Copyright

Using Process Memory Matrix script for understanding Oracle process memory usage

This tool currently works only on Solaris. I will write support for (newer) Linux versions soon and possibly also for HP-UX.

When working on a problem I wrote a script which helps to present the output of Solaris pmap in a better way. If you don't know what pmap is, it's a tool available on Solaris, Linux, HP-UX (and AIX where it's called procmap) which displays you the breakdown of each processes address space - virtual memory mappings. This is way better than just relying on ps or top command SIZE and RSS columns.

My script gives a better overview of how much memory an Oracle process is really using. Historically this has been problematic due various differences of memory accounting of shared memory segments (Oracle SGA) and the large amount of data returned from pmap command.

My script procmm.sh (Process Memory Matrix) will simply run pmap on the processes specified and aggregate the output into a matrix.

Example output is here:

oracle@solaris02:~/research/memory$ ./procmm.sh 12755

-- procmm.sh: Process Memory Matrix v1.01 by Tanel Poder ( http://tech.e2sn.com )
-- All numbers are shown in kilobytes

PID            SEGMENT_TYPE      VIRTUAL          RSS         ANON       LOCKED    SWAP_RSVD
------ -------------------- ------------ ------------ ------------ ------------ ------------
12755                   lib        22932        22872          900            0         1048
12755                oracle        95824        95820          232            0         2468
12755        ism_shmid=0x1d       409608       409608            0       409608            0
12755                  anon         5728         5512         5508            0         5724
12755                 stack          156          156          156            0          156
12755                  heap         1924          868          868            0         1924
------ -------------------- ------------ ------------ ------------ ------------ ------------
12755             TOTAL(kB)       536172       534836         7664       409608        11320

On the Horizontal axis you see the various memory sizes pmap reports (like VIRTUAL size and SWAP_RSVD - swap space reservation) and on vertical "SEGMENT_TYPE" axis you'll see for what (which mapping) in that process address these memory figures are shown (for example, Oracle binary, heap memory (think malloc()), libraries and process private memory allocations which you'll see as "anon").

I don't do any of my own computation magic here, I just show output from couple pmap commands in a better aggregated and understandable manner. So if you want to read official documentation about these figures then just run man pmap.

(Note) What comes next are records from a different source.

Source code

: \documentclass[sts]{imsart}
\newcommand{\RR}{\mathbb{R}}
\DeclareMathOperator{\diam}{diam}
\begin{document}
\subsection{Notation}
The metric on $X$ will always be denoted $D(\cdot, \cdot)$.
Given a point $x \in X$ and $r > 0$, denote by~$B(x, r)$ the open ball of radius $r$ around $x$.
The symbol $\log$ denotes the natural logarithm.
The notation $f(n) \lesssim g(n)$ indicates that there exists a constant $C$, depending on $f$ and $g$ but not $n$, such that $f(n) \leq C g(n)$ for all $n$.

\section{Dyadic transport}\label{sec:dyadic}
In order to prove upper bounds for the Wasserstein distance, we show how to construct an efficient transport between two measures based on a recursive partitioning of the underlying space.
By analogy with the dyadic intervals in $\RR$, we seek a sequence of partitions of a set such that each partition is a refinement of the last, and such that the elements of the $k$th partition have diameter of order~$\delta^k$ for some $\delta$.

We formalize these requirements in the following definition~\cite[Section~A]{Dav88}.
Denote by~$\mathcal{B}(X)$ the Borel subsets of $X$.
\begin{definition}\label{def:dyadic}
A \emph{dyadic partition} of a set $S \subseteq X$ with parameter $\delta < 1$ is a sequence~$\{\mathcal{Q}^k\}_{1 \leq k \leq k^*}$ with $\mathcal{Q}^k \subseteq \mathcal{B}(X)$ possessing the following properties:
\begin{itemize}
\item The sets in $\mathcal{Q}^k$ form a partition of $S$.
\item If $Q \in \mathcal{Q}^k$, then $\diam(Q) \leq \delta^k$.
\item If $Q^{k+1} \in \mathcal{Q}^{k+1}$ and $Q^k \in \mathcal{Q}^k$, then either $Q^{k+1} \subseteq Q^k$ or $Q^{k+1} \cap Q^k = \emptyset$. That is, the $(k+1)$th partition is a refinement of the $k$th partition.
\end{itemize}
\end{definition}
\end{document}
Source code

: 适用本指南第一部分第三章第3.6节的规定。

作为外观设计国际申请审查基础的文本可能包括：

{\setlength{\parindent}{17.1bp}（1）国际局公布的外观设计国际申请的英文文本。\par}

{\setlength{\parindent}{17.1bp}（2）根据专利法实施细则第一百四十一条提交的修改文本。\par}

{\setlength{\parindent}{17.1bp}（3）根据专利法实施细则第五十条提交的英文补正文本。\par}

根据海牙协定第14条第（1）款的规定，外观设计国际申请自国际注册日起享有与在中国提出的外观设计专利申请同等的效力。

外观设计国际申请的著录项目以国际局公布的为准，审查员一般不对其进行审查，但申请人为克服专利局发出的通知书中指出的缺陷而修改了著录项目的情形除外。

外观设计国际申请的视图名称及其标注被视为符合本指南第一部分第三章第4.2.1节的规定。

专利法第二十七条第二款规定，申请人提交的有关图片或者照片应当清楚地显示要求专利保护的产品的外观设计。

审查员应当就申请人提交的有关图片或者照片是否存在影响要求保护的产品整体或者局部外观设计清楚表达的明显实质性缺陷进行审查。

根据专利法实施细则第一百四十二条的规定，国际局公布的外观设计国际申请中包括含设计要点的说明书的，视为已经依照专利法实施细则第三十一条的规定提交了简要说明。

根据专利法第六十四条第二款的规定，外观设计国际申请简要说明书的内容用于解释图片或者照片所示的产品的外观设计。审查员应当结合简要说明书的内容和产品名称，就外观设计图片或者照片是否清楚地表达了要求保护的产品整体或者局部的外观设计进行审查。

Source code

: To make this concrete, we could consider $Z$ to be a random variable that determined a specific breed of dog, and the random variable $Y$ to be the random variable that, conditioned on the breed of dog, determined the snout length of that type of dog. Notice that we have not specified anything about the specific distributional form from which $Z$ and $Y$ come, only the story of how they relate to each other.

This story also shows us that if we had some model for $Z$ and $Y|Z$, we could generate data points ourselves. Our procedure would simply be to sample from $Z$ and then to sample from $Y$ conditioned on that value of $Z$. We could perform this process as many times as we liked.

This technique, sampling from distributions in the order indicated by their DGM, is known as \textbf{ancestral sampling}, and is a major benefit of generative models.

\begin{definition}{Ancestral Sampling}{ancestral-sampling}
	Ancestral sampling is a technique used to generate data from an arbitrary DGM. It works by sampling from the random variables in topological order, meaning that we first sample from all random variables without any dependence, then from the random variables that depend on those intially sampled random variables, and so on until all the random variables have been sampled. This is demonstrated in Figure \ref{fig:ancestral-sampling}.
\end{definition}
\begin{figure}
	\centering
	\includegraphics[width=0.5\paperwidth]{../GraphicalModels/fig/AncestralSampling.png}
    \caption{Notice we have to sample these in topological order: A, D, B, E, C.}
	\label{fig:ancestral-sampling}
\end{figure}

I will explain the columns shortly here too:

 SEGMENT_TYPE  Shows what uses that amount of memory reported.
  • lib - both Unix system and and application (Oracle) libraries
  • oracle - the oracle executable (or any other executable if examiing some other process)
  • ism_shmid=0x1d - shmid shows that we are dealing with the good old System V shared memory segment. The 0x1d here corresponds to shared memory segment's SHM ID seen from ipcs -ma output (if you convert the number to decimal).
    ism prefix shows that we are dealing with Solaris-specific Intimate Shared Memory (ISM). dism stands for dynamic intimate shared memory (DISM).
  • anon - anonymous memory deserves its own page, but shortly said this is process private memory. For example since version 9i, Oracle can allocate PGA/UGA/CGA memory by mapping /dev/zero into its process address space using mmap() system call instead of calling malloc()/brk() which just extends the process data segment (heap). The reason this memory segment type is called anonymous is that this memory doesn't correspond to any real (named) file on disk. When you load an executable, library or some datafile into memory, then their in-memory pages correspond to their on-filesystem files, thus are not anonymous. Process private allocations don't correspond to any files, thus are called anonymous pages.
  • stack - this is the relativaly small memory area (few kilobytes or few tens of kB) present in each thread where some function-local scope variables are kept (as determined by compiler) and also the return path to parent functions is remembered there. This information is used for resuming the parent function once the child functions it calls finish their work and return. Stack tracing is extremely useful for troulbleshooting and will have its own page soon.
  • heap - this is the memory "application scratch area", called data segment, which is used when you allocate memory with conventional malloc() calls. However Oracle does not use the heap for PGA/UGA's anymore thanks to the realfree heap allocation which was introduced in 9i (and enabled by default in 10g).
 VIRTUAL  This shows the total virtual address space (reservation) size in kB. Reserving virtual address space does not actually allocate corresponding physical memory from anywhere (OS'es are lazy in that sense, they only will allocate physical pages of RAM for you if you actually start touching these virtual pages. This is when the page fault mechanism will find a physical page of RAM and map it together with given process'es virtual memory page.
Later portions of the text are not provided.